──────── Given records

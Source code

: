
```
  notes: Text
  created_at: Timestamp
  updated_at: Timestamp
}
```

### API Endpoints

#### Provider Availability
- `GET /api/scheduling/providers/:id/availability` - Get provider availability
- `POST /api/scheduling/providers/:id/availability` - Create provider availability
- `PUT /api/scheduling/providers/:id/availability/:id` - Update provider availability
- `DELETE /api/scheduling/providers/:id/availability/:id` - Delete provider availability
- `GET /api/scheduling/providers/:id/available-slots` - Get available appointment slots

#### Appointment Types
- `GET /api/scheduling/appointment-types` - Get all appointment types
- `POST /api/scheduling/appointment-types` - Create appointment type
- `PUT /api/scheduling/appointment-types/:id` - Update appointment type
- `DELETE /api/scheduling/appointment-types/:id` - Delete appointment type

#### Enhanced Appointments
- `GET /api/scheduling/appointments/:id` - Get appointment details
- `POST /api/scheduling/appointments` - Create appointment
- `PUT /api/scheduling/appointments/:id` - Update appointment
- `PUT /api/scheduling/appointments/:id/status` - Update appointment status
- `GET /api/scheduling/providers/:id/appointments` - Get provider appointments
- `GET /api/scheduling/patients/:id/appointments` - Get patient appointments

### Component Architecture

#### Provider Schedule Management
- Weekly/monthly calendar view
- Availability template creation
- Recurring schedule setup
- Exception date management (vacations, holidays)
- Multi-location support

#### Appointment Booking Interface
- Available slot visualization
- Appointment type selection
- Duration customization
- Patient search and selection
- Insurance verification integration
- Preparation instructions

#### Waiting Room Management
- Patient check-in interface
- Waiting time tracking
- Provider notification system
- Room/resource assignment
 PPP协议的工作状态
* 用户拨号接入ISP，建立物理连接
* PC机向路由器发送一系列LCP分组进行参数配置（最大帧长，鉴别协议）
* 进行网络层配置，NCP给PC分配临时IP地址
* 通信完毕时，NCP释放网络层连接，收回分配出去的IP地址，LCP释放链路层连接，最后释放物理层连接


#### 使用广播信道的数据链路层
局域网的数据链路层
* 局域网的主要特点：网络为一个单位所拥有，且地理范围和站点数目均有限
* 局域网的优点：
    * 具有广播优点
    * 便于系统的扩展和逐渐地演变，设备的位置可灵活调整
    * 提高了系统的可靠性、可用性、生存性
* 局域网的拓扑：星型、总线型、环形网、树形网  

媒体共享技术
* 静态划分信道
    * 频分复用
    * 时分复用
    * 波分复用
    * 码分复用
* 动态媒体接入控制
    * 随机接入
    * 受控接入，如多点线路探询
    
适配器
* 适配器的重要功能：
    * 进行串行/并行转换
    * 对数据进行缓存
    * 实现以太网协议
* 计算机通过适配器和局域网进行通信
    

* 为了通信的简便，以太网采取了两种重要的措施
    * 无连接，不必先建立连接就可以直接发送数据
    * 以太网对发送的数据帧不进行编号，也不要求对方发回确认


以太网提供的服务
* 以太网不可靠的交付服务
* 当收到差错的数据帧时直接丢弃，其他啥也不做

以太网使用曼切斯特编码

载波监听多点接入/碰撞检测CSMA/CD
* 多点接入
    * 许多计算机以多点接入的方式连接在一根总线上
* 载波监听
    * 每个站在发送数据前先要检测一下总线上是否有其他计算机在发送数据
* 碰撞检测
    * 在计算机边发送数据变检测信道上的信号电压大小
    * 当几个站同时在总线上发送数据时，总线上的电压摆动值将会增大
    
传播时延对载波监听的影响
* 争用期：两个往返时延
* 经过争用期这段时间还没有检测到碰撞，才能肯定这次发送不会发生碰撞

────────────────

> Exercise objective
Give the listing above again, word for word.

> Answer box
Source code

:
```
  notes: Text
  created_at: Timestamp
  updated_at: Timestamp
}
```

### API Endpoints

#### Provider Availability
- `GET /api/scheduling/providers/:id/availability` - Get provider availability
- `POST /api/scheduling/providers/:id/availability` - Create provider availability
- `PUT /api/scheduling/providers/:id/availability/:id` - Update provider availability
- `DELETE /api/scheduling/providers/:id/availability/:id` - Delete provider availability
- `GET /api/scheduling/providers/:id/available-slots` - Get available appointment slots

#### Appointment Types
- `GET /api/scheduling/appointment-types` - Get all appointment types
- `POST /api/scheduling/appointment-types` - Create appointment type
- `PUT /api/scheduling/appointment-types/:id` - Update appointment type
- `DELETE /api/scheduling/appointment-types/:id` - Delete appointment type

#### Enhanced Appointments
- `GET /api/scheduling/appointments/:id` - Get appointment details
- `POST /api/scheduling/appointments` - Create appointment
- `PUT /api/scheduling/appointments/:id` - Update appointment
- `PUT /api/scheduling/appointments/:id/status` - Update appointment status
- `GET /api/scheduling/providers/:id/appointments` - Get provider appointments
- `GET /api/scheduling/patients/:id/appointments` - Get patient appointments

### Component Architecture

#### Provider Schedule Management
- Weekly/monthly calendar view
- Availability template creation
- Recurring schedule setup
- Exception date management (vacations, holidays)
- Multi-location support

#### Appointment Booking Interface
- Available slot visualization
- Appointment type selection
- Duration customization
- Patient search and selection
- Insurance verification integration
- Preparation instructions

#### Waiting Room Management
- Patient check-in interface
- Waiting time tracking
- Provider notification system
- Room/resource assignment
 PPP协议的工作状态
* 用户拨号接入ISP，建立物理连接
* PC机向路由器发送一系列LCP分组进行参数配置（最大帧长，鉴别协议）
* 进行网络层配置，NCP给PC分配临时IP地址
* 通信完毕时，NCP释放网络层连接，收回分配出去的IP地址，LCP释放链路层连接，最后释放物理层连接


#### 使用广播信道的数据链路层
局域网的数据链路层
* 局域网的主要特点：网络为一个单位所拥有，且地理范围和站点数目均有限
* 局域网的优点：
    * 具有广播优点
    * 便于系统的扩展和逐渐地演变，设备的位置可灵活调整
    * 提高了系统的可靠性、可用性、生存性
* 局域网的拓扑：星型、总线型、环形网、树形网  

媒体共享技术
* 静态划分信道
    * 频分复用
    * 时分复用
    * 波分复用
    * 码分复用
* 动态媒体接入控制
    * 随机接入
    * 受控接入，如多点线路探询
    
适配器
* 适配器的重要功能：
    * 进行串行/并行转换
    * 对数据进行缓存
    * 实现以太网协议
* 计算机通过适配器和局域网进行通信
    

* 为了通信的简便，以太网采取了两种重要的措施
    * 无连接，不必先建立连接就可以直接发送数据
    * 以太网对发送的数据帧不进行编号，也不要求对方发回确认


以太网提供的服务
* 以太网不可靠的交付服务
* 当收到差错的数据帧时直接丢弃，其他啥也不做

以太网使用曼切斯特编码

载波监听多点接入/碰撞检测CSMA/CD
* 多点接入
    * 许多计算机以多点接入的方式连接在一根总线上
* 载波监听
    * 每个站在发送数据前先要检测一下总线上是否有其他计算机在发送数据
* 碰撞检测
    * 在计算机边发送数据变检测信道上的信号电压大小
    * 当几个站同时在总线上发送数据时，总线上的电压摆动值将会增大
    
传播时延对载波监听的影响
* 争用期：两个往返时延
* 经过争用期这段时间还没有检测到碰撞，才能肯定这次发送不会发生碰撞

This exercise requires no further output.